DATASET EXCERPTS -
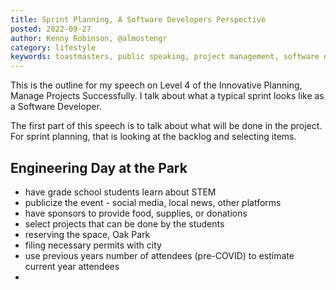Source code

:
 ```yaml
---
title: Sprint Planning, A Software Developers Perspective
posted: 2022-09-27
author: Kenny Robinson, @almostengr
category: lifestyle
keywords: toastmasters, public speaking, project management, software development
---
```


This is the outline for my speech on Level 4 of the Innovative Planning, Manage 
Projects Successfully. I talk about what a typical sprint looks like as a Software 
Developer. 

The first part of this speech is to talk about what will be done in the project. For 
sprint planning, that is looking at the backlog and selecting items. 

## Engineering Day at the Park

* have grade school students learn about STEM
* publicize the event - social media, local news, other platforms
* have sponsors to provide food, supplies, or donations
* select projects that can be done by the students
* reserving the space, Oak Park
* filing necessary permits with city
* use previous years number of attendees (pre-COVID) to estimate current year attendees
* 
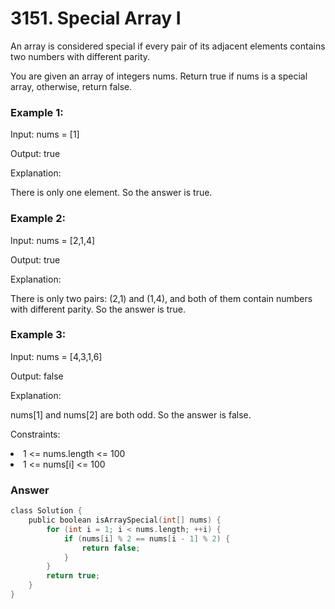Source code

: <h1>3151. Special Array I</h1>

An array is considered special if every pair of its adjacent elements contains two numbers with different parity.

You are given an array of integers nums. Return true if nums is a special array, otherwise, return false.

 

<h3>Example 1:</h3>

Input: nums = [1]

Output: true

Explanation:

There is only one element. So the answer is true.

<h3>Example 2:</h3>

Input: nums = [2,1,4]

Output: true

Explanation:

There is only two pairs: (2,1) and (1,4), and both of them contain numbers with different parity. So the answer is true.

<h3>Example 3:</h3>

Input: nums = [4,3,1,6]

Output: false

Explanation:

nums[1] and nums[2] are both odd. So the answer is false.

 

Constraints:

<li>1 <= nums.length <= 100</li>
<li>1 <= nums[i] <= 100</li>

<h3>Answer</h3>

```c
class Solution {
    public boolean isArraySpecial(int[] nums) {
        for (int i = 1; i < nums.length; ++i) {
            if (nums[i] % 2 == nums[i - 1] % 2) {
                return false;
            }
        }
        return true;
    }
}
```
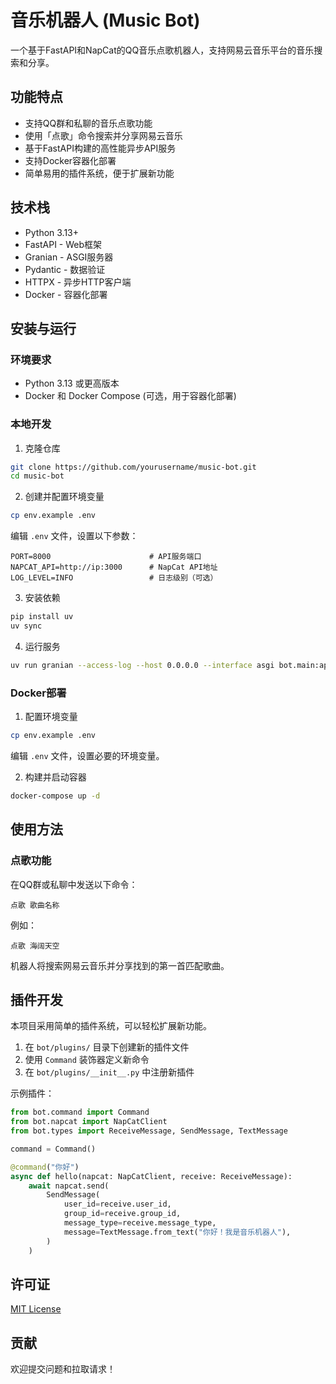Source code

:# 音乐机器人 (Music Bot)

一个基于FastAPI和NapCat的QQ音乐点歌机器人，支持网易云音乐平台的音乐搜索和分享。

## 功能特点

- 支持QQ群和私聊的音乐点歌功能
- 使用「点歌」命令搜索并分享网易云音乐
- 基于FastAPI构建的高性能异步API服务
- 支持Docker容器化部署
- 简单易用的插件系统，便于扩展新功能

## 技术栈

- Python 3.13+
- FastAPI - Web框架
- Granian - ASGI服务器
- Pydantic - 数据验证
- HTTPX - 异步HTTP客户端
- Docker - 容器化部署

## 安装与运行

### 环境要求

- Python 3.13 或更高版本
- Docker 和 Docker Compose (可选，用于容器化部署)

### 本地开发

1. 克隆仓库

```bash
git clone https://github.com/yourusername/music-bot.git
cd music-bot
```

2. 创建并配置环境变量

```bash
cp env.example .env
```

编辑 `.env` 文件，设置以下参数：

```
PORT=8000                      # API服务端口
NAPCAT_API=http://ip:3000      # NapCat API地址
LOG_LEVEL=INFO                 # 日志级别（可选）
```

3. 安装依赖

```bash
pip install uv
uv sync
```

4. 运行服务

```bash
uv run granian --access-log --host 0.0.0.0 --interface asgi bot.main:app
```

### Docker部署

1. 配置环境变量

```bash
cp env.example .env
```

编辑 `.env` 文件，设置必要的环境变量。

2. 构建并启动容器

```bash
docker-compose up -d
```

## 使用方法

### 点歌功能

在QQ群或私聊中发送以下命令：

```
点歌 歌曲名称
```

例如：

```
点歌 海阔天空
```

机器人将搜索网易云音乐并分享找到的第一首匹配歌曲。

## 插件开发

本项目采用简单的插件系统，可以轻松扩展新功能。

1. 在 `bot/plugins/` 目录下创建新的插件文件
2. 使用 `Command` 装饰器定义新命令
3. 在 `bot/plugins/__init__.py` 中注册新插件

示例插件：

```python
from bot.command import Command
from bot.napcat import NapCatClient
from bot.types import ReceiveMessage, SendMessage, TextMessage

command = Command()

@command("你好")
async def hello(napcat: NapCatClient, receive: ReceiveMessage):
    await napcat.send(
        SendMessage(
            user_id=receive.user_id,
            group_id=receive.group_id,
            message_type=receive.message_type,
            message=TextMessage.from_text("你好！我是音乐机器人"),
        )
    )
```

## 许可证

[MIT License](LICENSE)

## 贡献

欢迎提交问题和拉取请求！




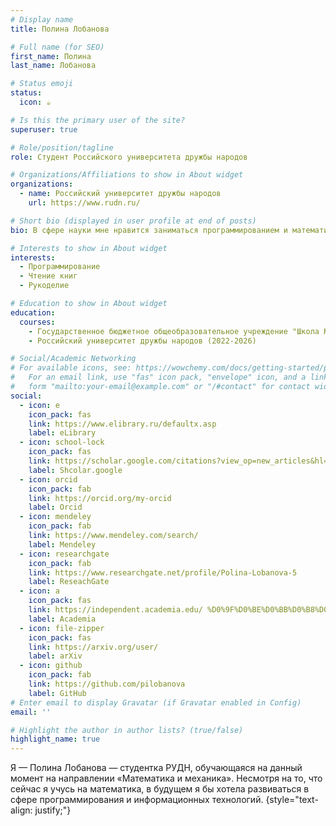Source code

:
 ```yaml
---
# Display name
title: Полина Лобанова

# Full name (for SEO)
first_name: Полина
last_name: Лобанова

# Status emoji
status:
  icon: ☕️

# Is this the primary user of the site?
superuser: true

# Role/position/tagline
role: Студент Российского университета дружбы народов

# Organizations/Affiliations to show in About widget
organizations:
  - name: Российский университет дружбы народов
    url: https://www.rudn.ru/

# Short bio (displayed in user profile at end of posts)
bio: В сфере науки мне нравится заниматься программированием и математикой.

# Interests to show in About widget
interests:
  - Программирование
  - Чтение книг
  - Рукоделие 

# Education to show in About widget
education:
  courses:
    - Государственное бюджетное общеобразовательное учреждение "Школа №1179" (2011-2022)
    - Российский университет дружбы народов (2022-2026)

# Social/Academic Networking
# For available icons, see: https://wowchemy.com/docs/getting-started/page-builder/#icons
#   For an email link, use "fas" icon pack, "envelope" icon, and a link in the
#   form "mailto:your-email@example.com" or "/#contact" for contact widget.
social:
  - icon: e
    icon_pack: fas
    link: https://www.elibrary.ru/defaultx.asp
    label: eLibrary
  - icon: school-lock
    icon_pack: fas
    link: https://scholar.google.com/citations?view_op=new_articles&hl=ru&imq=Lobanova+Polina#
    label: Shcolar.google
  - icon: orcid
    icon_pack: fab
    link: https://orcid.org/my-orcid
    label: Orcid
  - icon: mendeley
    icon_pack: fab
    link: https://www.mendeley.com/search/
    label: Mendeley
  - icon: researchgate
    icon_pack: fab
    link: https://www.researchgate.net/profile/Polina-Lobanova-5
    label: ReseachGate
  - icon: a
    icon_pack: fas
    link: https://independent.academia.edu/ %D0%9F%D0%BE%D0%BB%D0%B8%D0%BD%D0%B0%D0%9B%D0%BE%D0%B1%D0%B0%D0%BD%D0%BE%D0%B2%D0%B05
    label: Academia
  - icon: file-zipper
    icon_pack: fas
    link: https://arxiv.org/user/
    label: arXiv
  - icon: github
    icon_pack: fab
    link: https://github.com/pilobanova
    label: GitHub 
# Enter email to display Gravatar (if Gravatar enabled in Config)
email: ''

# Highlight the author in author lists? (true/false)
highlight_name: true
---
```


Я — Полина Лобанова — студентка РУДН, обучающаяся на данный момент на направлении «Математика и механика». Несмотря на то, что сейчас я учусь на математика, в будущем я бы хотела развиваться в сфере программирования и информационных технологий.
{style="text-align: justify;"}

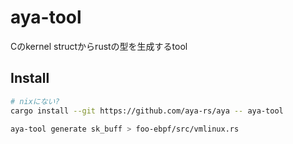 # aya-tool

Cのkernel structからrustの型を生成するtool

## Install

```sh
# nixにない?
cargo install --git https://github.com/aya-rs/aya -- aya-tool

aya-tool generate sk_buff > foo-ebpf/src/vmlinux.rs
```
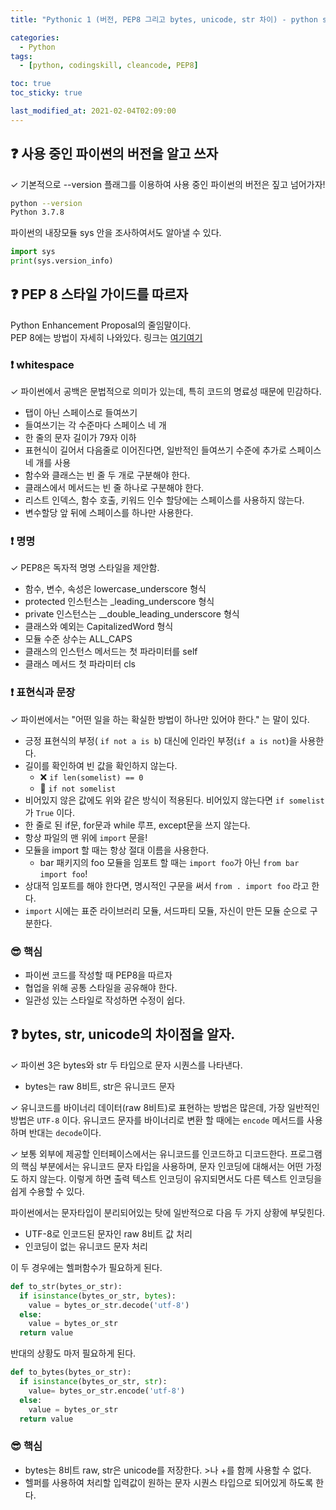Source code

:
 ```yaml
---
title: "Pythonic 1 (버전, PEP8 그리고 bytes, unicode, str 차이) - python series 1"

categories:
  - Python
tags:
  - [python, codingskill, cleancode, PEP8]

toc: true
toc_sticky: true

last_modified_at: 2021-02-04T02:09:00
---
```


## &#10067; 사용 중인 파이썬의 버전을 알고 쓰자

&#10003; 기본적으로 --version 플래그를 이용하여 사용 중인 파이썬의 버전은 짚고 넘어가자!

```bash
python --version
Python 3.7.8
```

파이썬의 내장모듈 sys 안을 조사하여서도 알아낼 수 있다.

```py
import sys
print(sys.version_info)
```

## &#10067; PEP 8 스타일 가이드를 따르자

Python Enhancement Proposal의 줄임말이다.  
PEP 8에는 방법이 자세히 나와있다.
링크는 [여기여기](https://www.python.org/dev/peps/pep-0008/)

### &#10071; whitespace

&#10003; 파이썬에서 공백은 문법적으로 의미가 있는데, 특히 코드의 명료성 때문에 민감하다.

- 탭이 아닌 스페이스로 들여쓰기
- 들여쓰기는 각 수준마다 스페이스 네 개
- 한 줄의 문자 길이가 79자 이하
- 표현식이 길어서 다음줄로 이어진다면, 일반적인 들여쓰기 수준에 추가로 스페이스 네 개를 사용
- 함수와 클래스는 빈 줄 두 개로 구분해야 한다.
- 클래스에서 메서드는 빈 줄 하나로 구분해야 한다.
- 리스트 인덱스, 함수 호출, 키워드 인수 할당에는 스페이스를 사용하지 않는다.
- 변수할당 앞 뒤에 스페이스를 하나만 사용한다.

### &#10071; 명명

&#10003; PEP8은 독자적 명명 스타일을 제안함.

- 함수, 변수, 속성은 lowercase_underscore 형식
- protected 인스턴스는 \_leading_underscore 형식
- private 인스턴스는 \_\_double_leading_underscore 형식
- 클래스와 예외는 CapitalizedWord 형식
- 모듈 수준 상수는 ALL_CAPS
- 클래스의 인스턴스 메서드는 첫 파라미터를 self
- 클래스 메서드 첫 파라미터 cls

### &#10071; 표현식과 문장

&#10003; 파이썬에서는 "어떤 일을 하는 확실한 방법이 하나만 있어야 한다." 는 말이 있다.

- 긍정 표현식의 부정( `if not a is b`) 대신에 인라인 부정(`if a is not`)을 사용한다.
- 길이를 확인하여 빈 값을 확인하지 않는다.
  - &#10060; `if len(somelist) == 0`
  - &#128640; `if not somelist`
- 비어있지 않은 값에도 위와 같은 방식이 적용된다. 비어있지 않는다면 `if somelist`가 `True` 이다.
- 한 줄로 된 if문, for문과 while 루프, except문을 쓰지 않는다.
- 항상 파일의 맨 위에 `import` 문을!
- 모듈을 import 할 때는 항상 절대 이름을 사용한다.
  - bar 패키지의 foo 모듈을 임포트 할 때는 `import foo`가 아닌 `from bar import foo`!
- 상대적 임포트를 해야 한다면, 명시적인 구문을 써서 `from . import foo` 라고 한다.
- `import` 시에는 표준 라이브러리 모듈, 서드파티 모듈, 자신이 만든 모듈 순으로 구분한다.

### &#128526; 핵심

- 파이썬 코드를 작성할 때 PEP8을 따르자
- 협업을 위해 공통 스타일을 공유해야 한다.
- 일관성 있는 스타일로 작성하면 수정이 쉽다.

## &#10067; bytes, str, unicode의 차이점을 알자.

&#10003; 파이썬 3은 bytes와 str 두 타입으로 문자 시퀀스를 나타낸다.

- bytes는 raw 8비트, str은 유니코드 문자

&#10003; 유니코드를 바이너리 데이터(raw 8비트)로 표현하는 방법은 많은데, 가장 일반적인 방법은 `UTF-8` 이다. 유니코드 문자를 바이너리로 변환 할 때에는 `encode` 메서드를 사용하며 반대는 `decode`이다.

&#10003; 보통 외부에 제공할 인터페이스에서는 유니코드를 인코드하고 디코드한다. 프로그램의 핵심 부분에서는 유니코드 문자 타입을 사용하며, 문자 인코딩에 대해서는 어떤 가정도 하지 않는다. 이렇게 하면 출력 텍스트 인코딩이 유지되면서도 다른 텍스트 인코딩을 쉽게 수용할 수 있다.

파이썬에서는 문자타입이 분리되어있는 탓에 일반적으로 다음 두 가지 상황에 부딪힌다.

- UTF-8로 인코드된 문자인 raw 8비트 값 처리
- 인코딩이 없는 유니코드 문자 처리

이 두 경우에는 헬퍼함수가 필요하게 된다.

```py
def to_str(bytes_or_str):
  if isinstance(bytes_or_str, bytes):
    value = bytes_or_str.decode('utf-8')
  else:
    value = bytes_or_str
  return value
```

반대의 상황도 마저 필요하게 된다.

```py
def to_bytes(bytes_or_str):
  if isinstance(bytes_or_str, str):
    value= bytes_or_str.encode('utf-8')
  else:
    value = bytes_or_str
  return value
```

### &#128526; 핵심

- bytes는 8비트 raw, str은 unicode를 저장한다. >나 +를 함께 사용할 수 없다.
- 헬퍼를 사용하여 처리할 입력값이 원하는 문자 시퀀스 타입으로 되어있게 하도록 한다.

ABOUT THIS TASK - Lines that hold the word "speech" are the ones to copy from the entries above.

SOLUTION BELOW -
This is the outline for my speech on Level 4 of the Innovative Planning, Manage 
The first part of this speech is to talk about what will be done in the project. For 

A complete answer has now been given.